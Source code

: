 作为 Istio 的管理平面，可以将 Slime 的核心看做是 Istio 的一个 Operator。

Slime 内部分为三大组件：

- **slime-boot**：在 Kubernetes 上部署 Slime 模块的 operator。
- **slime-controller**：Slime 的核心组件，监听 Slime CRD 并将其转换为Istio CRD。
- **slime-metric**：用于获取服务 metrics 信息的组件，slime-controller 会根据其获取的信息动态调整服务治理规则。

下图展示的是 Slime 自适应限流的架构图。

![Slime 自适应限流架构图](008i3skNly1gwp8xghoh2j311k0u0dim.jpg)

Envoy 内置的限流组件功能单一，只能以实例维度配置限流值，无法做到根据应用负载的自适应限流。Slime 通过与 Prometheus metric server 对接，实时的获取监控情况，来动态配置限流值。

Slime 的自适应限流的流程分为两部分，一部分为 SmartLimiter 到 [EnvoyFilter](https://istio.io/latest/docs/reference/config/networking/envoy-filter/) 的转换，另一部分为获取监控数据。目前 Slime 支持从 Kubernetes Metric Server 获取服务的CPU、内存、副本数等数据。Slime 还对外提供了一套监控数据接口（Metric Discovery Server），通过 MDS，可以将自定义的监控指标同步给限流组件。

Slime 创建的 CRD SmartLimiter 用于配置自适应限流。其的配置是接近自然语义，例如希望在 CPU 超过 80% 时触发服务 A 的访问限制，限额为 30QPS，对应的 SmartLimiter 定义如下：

^^^^

Task brief: Which lines above include "Kubernetes"? Show each of them by copying it.

Answer section:
- **slime-boot**：在 Kubernetes 上部署 Slime 模块的 operator。
Slime 的自适应限流的流程分为两部分，一部分为 SmartLimiter 到 [EnvoyFilter](https://istio.io/latest/docs/reference/config/networking/envoy-filter/) 的转换，另一部分为获取监控数据。目前 Slime 支持从 Kubernetes Metric Server 获取服务的CPU、内存、副本数等数据。Slime 还对外提供了一套监控数据接口（Metric Discovery Server），通过 MDS，可以将自定义的监控指标同步给限流组件。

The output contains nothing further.